#!/usr/bin/env python3
"""
Print the items in a DynamoDB table as JSON objects.  If no table name is
supplied, it prints a list of all table names in the account.

You can do something similar with `aws dynamodb scan`, but this script
has a couple of neat features:

-   It does a Parallel Scan instead of a vanilla Scan, so it's faster
-   It starts returning objects immediately, rather than waiting until
    it scans the whole table
-   The output format is more convenient -- a single JSON object per line,
    so it can be used with text utilities like `head` and `tail`, and the
    DynamoD JSON representation (e.g. {"sides": {"N": "5"}}) is transformed
    into a more useful form (e.g. {"sides": 5})

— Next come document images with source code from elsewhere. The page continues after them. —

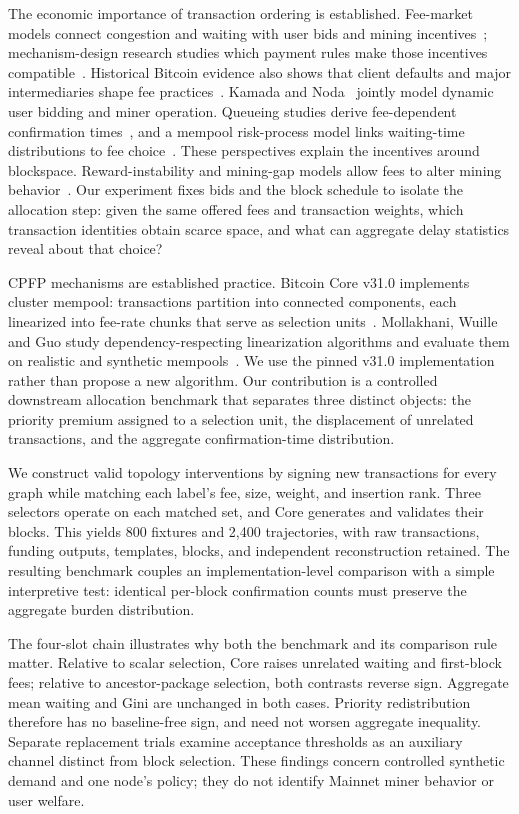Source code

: \documentclass[conference]{IEEEtran}
\begin{document}
The economic importance of transaction ordering is established. Fee-market models connect congestion and waiting with user bids and mining incentives~\cite{easley2019,huberman2021}; mechanism-design research studies which payment rules make those incentives compatible~\cite{roughgarden2024,stablefees2023}. Historical Bitcoin evidence also shows that client defaults and major intermediaries shape fee practices~\cite{moser2015}. Kamada and Noda~\cite{kamada2025} jointly model dynamic user bidding and miner operation. Queueing studies derive fee-dependent confirmation times~\cite{kasahara2019,kawase2020}, and a mempool risk-process model links waiting-time distributions to fee choice~\cite{gundlach2024}. These perspectives explain the incentives around blockspace. Reward-instability and mining-gap models allow fees to alter mining behavior~\cite{carlsten2016,tsabary2018}. Our experiment fixes bids and the block schedule to isolate the allocation step: given the same offered fees and transaction weights, which transaction identities obtain scarce space, and what can aggregate delay statistics reveal about that choice?

CPFP mechanisms are established practice. Bitcoin Core v31.0 implements cluster mempool: transactions partition into connected components, each linearized into fee-rate chunks that serve as selection units~\cite{bitcoin_core31,core_design31}. Mollakhani, Wuille and Guo study dependency-respecting linearization algorithms and evaluate them on realistic and synthetic mempools~\cite{linearization2026}. We use the pinned v31.0 implementation rather than propose a new algorithm. Our contribution is a controlled downstream allocation benchmark that separates three distinct objects: the priority premium assigned to a selection unit, the displacement of unrelated transactions, and the aggregate confirmation-time distribution.

We construct valid topology interventions by signing new transactions for every graph while matching each label's fee, size, weight, and insertion rank. Three selectors operate on each matched set, and Core generates and validates their blocks. This yields 800 fixtures and 2,400 trajectories, with raw transactions, funding outputs, templates, blocks, and independent reconstruction retained. The resulting benchmark couples an implementation-level comparison with a simple interpretive test: identical per-block confirmation counts must preserve the aggregate burden distribution.

The four-slot chain illustrates why both the benchmark and its comparison rule matter. Relative to scalar selection, Core raises unrelated waiting and first-block fees; relative to ancestor-package selection, both contrasts reverse sign. Aggregate mean waiting and Gini are unchanged in both cases. Priority redistribution therefore has no baseline-free sign, and need not worsen aggregate inequality. Separate replacement trials examine acceptance thresholds as an auxiliary channel distinct from block selection. These findings concern controlled synthetic demand and one node's policy; they do not identify Mainnet miner behavior or user welfare.
\end{document}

See https://alexwlchan.net/2020/getting-every-item-from-a-dynamodb-table-with-python/

"""

import concurrent.futures
import decimal
import json
import itertools
import sys

import boto3
import tqdm


def is_integer(d: decimal.Decimal):
    _, denominator = d.as_integer_ratio()
    return denominator == 1


class DynamoEncoder(json.JSONEncoder):
    def default(self, obj):
        if isinstance(obj, decimal.Decimal) and is_integer(obj):
            return int(obj)


def parallel_scan_table(sess, *, TableName, **kwargs):
    """
    Generates all the items in a DynamoDB table.

    :param dynamo_client: A boto3 client for DynamoDB.
    :param TableName: The name of the table to scan.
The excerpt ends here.